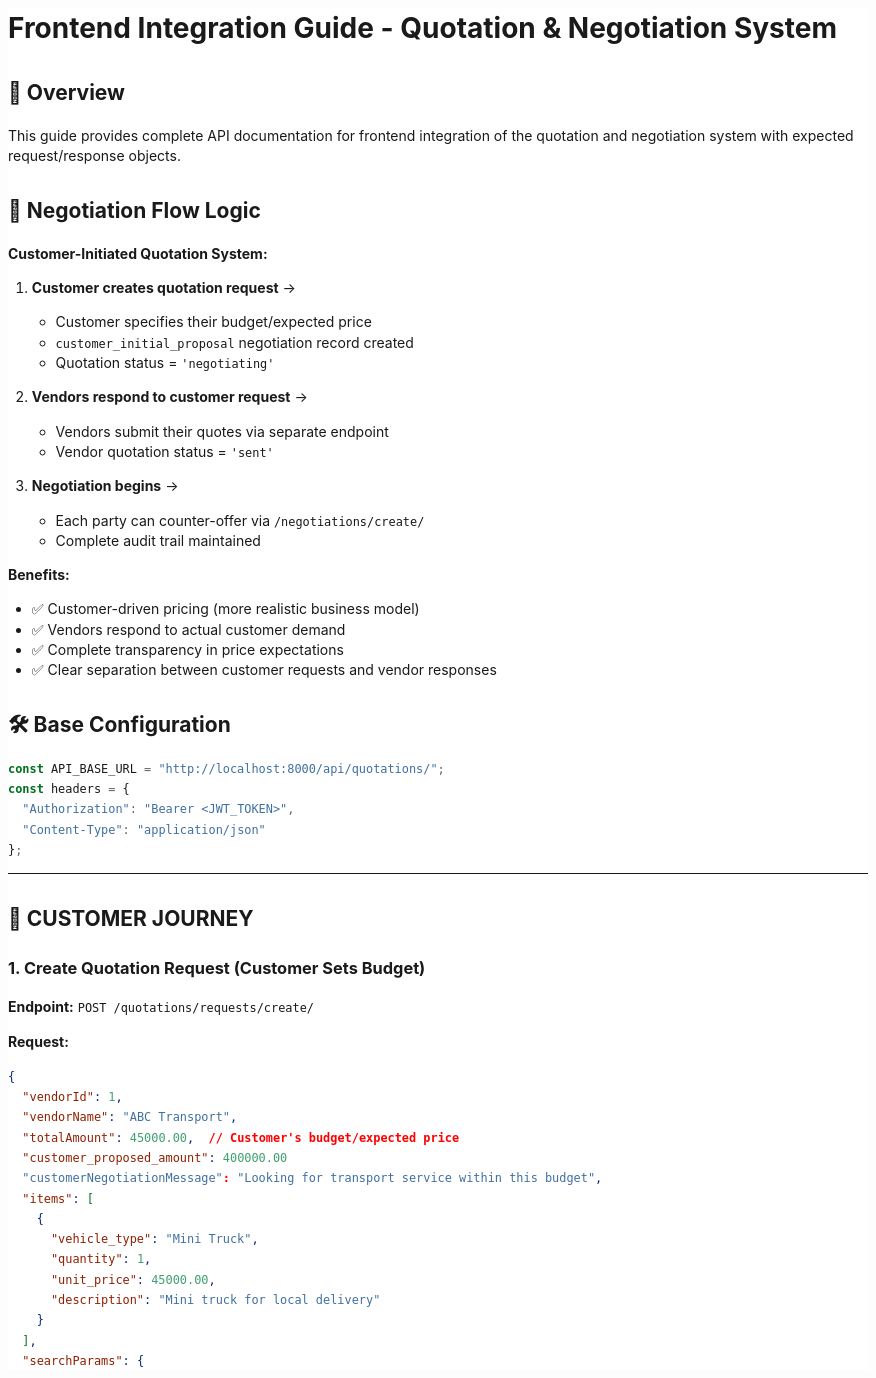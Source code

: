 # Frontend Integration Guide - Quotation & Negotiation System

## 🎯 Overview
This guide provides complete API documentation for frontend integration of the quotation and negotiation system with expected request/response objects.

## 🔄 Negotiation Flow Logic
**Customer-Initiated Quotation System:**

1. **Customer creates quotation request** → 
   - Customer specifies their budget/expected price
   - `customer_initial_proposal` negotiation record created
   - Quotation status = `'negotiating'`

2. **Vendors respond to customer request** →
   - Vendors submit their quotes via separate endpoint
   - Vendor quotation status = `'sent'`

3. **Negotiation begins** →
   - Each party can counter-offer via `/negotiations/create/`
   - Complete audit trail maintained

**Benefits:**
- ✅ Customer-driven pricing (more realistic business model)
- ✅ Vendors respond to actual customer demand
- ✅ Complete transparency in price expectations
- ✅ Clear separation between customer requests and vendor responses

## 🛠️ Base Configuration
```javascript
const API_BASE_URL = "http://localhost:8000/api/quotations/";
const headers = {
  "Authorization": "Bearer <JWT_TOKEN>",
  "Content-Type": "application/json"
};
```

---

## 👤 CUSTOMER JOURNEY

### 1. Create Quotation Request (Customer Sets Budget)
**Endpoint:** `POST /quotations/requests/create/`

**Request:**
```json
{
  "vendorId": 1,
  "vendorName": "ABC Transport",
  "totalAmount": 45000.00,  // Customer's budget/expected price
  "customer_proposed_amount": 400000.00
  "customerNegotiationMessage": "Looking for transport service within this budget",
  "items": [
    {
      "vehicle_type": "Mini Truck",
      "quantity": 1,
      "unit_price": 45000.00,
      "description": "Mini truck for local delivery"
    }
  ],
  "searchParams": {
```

--*--

WORK TO BE COMPLETED ->
Your answer should contain all the material above, written out exactly, and none of the pictures.

EXPECTED OUTPUT ->
Source code

: # Frontend Integration Guide - Quotation & Negotiation System

## 🎯 Overview
This guide provides complete API documentation for frontend integration of the quotation and negotiation system with expected request/response objects.

## 🔄 Negotiation Flow Logic
**Customer-Initiated Quotation System:**

1. **Customer creates quotation request** → 
   - Customer specifies their budget/expected price
   - `customer_initial_proposal` negotiation record created
   - Quotation status = `'negotiating'`

2. **Vendors respond to customer request** →
   - Vendors submit their quotes via separate endpoint
   - Vendor quotation status = `'sent'`

3. **Negotiation begins** →
   - Each party can counter-offer via `/negotiations/create/`
   - Complete audit trail maintained

**Benefits:**
- ✅ Customer-driven pricing (more realistic business model)
- ✅ Vendors respond to actual customer demand
- ✅ Complete transparency in price expectations
- ✅ Clear separation between customer requests and vendor responses

## 🛠️ Base Configuration
```javascript
const API_BASE_URL = "http://localhost:8000/api/quotations/";
const headers = {
  "Authorization": "Bearer <JWT_TOKEN>",
  "Content-Type": "application/json"
};
```

---

## 👤 CUSTOMER JOURNEY

### 1. Create Quotation Request (Customer Sets Budget)
**Endpoint:** `POST /quotations/requests/create/`

**Request:**
```json
{
  "vendorId": 1,
  "vendorName": "ABC Transport",
  "totalAmount": 45000.00,  // Customer's budget/expected price
  "customer_proposed_amount": 400000.00
  "customerNegotiationMessage": "Looking for transport service within this budget",
  "items": [
    {
      "vehicle_type": "Mini Truck",
      "quantity": 1,
      "unit_price": 45000.00,
      "description": "Mini truck for local delivery"
    }
  ],
  "searchParams": {
```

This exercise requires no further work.